DATA TO EXAMINE:
++++++++

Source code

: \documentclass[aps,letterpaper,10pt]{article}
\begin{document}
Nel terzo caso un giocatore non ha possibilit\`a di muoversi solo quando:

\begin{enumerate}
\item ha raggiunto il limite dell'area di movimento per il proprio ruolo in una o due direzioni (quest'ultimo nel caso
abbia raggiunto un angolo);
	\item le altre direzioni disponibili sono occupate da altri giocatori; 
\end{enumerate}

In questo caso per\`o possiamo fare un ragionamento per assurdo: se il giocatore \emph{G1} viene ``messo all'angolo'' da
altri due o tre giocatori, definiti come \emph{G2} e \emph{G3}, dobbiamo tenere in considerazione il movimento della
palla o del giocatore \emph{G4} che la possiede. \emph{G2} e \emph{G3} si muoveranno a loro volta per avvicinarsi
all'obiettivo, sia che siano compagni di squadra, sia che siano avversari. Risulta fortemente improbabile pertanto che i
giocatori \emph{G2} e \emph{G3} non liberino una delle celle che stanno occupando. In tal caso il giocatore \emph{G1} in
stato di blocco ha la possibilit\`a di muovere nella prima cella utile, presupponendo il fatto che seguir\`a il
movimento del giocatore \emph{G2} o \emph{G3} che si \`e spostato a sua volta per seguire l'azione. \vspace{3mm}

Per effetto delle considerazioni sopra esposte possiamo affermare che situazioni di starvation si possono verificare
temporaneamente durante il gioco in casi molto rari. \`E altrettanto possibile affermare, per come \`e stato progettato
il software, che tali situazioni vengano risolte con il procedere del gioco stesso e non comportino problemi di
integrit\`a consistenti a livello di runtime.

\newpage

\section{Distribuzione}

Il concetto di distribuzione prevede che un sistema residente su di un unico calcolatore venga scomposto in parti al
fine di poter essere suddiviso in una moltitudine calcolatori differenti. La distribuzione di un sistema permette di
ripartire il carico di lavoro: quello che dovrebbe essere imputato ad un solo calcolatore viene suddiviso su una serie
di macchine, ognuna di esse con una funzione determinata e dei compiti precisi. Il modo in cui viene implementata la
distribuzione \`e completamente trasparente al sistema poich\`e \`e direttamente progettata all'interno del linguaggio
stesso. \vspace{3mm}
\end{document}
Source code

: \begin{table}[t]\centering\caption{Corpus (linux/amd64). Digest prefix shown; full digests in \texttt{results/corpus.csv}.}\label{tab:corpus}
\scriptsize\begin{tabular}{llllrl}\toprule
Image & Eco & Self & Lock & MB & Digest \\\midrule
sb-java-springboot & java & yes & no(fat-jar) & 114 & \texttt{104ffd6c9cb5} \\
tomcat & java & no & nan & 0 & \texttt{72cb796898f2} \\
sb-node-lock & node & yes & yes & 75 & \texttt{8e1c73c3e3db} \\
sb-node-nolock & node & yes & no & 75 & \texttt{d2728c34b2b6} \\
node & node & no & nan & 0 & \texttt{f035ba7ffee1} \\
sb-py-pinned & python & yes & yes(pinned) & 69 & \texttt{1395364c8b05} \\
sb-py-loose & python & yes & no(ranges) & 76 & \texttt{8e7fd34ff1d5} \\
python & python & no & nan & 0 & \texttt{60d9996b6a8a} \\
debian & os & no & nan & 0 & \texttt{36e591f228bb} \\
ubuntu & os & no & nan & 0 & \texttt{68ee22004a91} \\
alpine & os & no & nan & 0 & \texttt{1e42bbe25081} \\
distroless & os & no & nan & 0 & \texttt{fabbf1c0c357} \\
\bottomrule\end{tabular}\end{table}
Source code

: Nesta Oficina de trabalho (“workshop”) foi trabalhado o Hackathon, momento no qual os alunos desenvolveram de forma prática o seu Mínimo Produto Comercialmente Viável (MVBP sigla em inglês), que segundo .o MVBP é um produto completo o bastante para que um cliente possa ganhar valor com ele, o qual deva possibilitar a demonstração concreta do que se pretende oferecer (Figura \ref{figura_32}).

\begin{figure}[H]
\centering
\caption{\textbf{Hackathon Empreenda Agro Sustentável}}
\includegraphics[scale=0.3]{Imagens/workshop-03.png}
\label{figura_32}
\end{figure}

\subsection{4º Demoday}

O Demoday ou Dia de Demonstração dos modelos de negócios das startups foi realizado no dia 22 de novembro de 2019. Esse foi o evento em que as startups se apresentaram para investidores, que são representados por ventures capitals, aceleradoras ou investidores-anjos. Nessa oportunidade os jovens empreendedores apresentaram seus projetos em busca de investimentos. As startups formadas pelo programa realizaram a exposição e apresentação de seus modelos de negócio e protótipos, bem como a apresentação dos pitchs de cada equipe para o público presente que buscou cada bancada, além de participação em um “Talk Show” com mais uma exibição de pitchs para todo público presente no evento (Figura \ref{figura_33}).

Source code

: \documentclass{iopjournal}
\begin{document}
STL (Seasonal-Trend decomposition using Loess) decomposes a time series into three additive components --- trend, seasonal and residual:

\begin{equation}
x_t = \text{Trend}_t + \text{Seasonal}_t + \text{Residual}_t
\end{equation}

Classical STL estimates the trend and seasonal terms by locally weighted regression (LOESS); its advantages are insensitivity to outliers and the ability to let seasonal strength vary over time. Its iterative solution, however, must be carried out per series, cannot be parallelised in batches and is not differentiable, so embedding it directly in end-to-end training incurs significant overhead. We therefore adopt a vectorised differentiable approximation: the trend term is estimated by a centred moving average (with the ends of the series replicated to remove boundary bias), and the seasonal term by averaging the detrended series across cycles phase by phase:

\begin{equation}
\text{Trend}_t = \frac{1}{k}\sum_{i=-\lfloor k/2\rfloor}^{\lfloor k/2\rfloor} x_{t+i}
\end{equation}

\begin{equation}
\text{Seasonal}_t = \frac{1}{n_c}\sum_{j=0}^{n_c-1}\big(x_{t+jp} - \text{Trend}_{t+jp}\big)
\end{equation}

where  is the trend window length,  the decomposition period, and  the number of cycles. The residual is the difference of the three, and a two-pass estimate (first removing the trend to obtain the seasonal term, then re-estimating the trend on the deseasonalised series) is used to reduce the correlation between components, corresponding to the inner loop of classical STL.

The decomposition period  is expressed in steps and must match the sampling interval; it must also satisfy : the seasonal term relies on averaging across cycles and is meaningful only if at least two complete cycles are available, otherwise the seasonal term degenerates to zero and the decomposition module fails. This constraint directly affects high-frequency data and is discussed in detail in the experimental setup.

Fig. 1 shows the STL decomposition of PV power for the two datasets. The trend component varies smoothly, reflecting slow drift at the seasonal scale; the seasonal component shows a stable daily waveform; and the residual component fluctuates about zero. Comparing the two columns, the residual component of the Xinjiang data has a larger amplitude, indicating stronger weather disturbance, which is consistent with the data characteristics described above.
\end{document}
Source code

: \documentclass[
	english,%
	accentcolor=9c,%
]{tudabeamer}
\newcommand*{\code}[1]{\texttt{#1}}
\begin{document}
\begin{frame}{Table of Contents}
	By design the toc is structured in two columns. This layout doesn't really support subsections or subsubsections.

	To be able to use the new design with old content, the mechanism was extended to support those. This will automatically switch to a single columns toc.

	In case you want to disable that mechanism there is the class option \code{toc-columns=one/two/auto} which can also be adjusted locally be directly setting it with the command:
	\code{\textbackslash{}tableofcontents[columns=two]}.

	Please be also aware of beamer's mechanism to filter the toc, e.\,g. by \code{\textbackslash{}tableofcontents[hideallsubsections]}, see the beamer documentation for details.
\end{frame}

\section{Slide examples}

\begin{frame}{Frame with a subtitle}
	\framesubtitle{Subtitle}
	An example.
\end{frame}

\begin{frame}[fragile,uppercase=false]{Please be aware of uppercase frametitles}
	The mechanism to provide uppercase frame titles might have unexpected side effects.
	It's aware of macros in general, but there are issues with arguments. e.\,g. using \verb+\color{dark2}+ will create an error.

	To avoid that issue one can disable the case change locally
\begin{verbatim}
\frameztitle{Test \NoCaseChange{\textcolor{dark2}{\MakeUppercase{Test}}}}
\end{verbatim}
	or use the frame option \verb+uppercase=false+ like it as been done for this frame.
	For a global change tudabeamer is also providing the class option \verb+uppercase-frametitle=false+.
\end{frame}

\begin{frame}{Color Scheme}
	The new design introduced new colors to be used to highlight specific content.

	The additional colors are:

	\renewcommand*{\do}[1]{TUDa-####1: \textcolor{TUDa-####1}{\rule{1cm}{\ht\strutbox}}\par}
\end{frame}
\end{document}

++++++++

WHAT YOU SHOULD DO:
Please give the number of lines in the listing that include "vspace", with nothing else.

EXERCISE OUTPUT:
2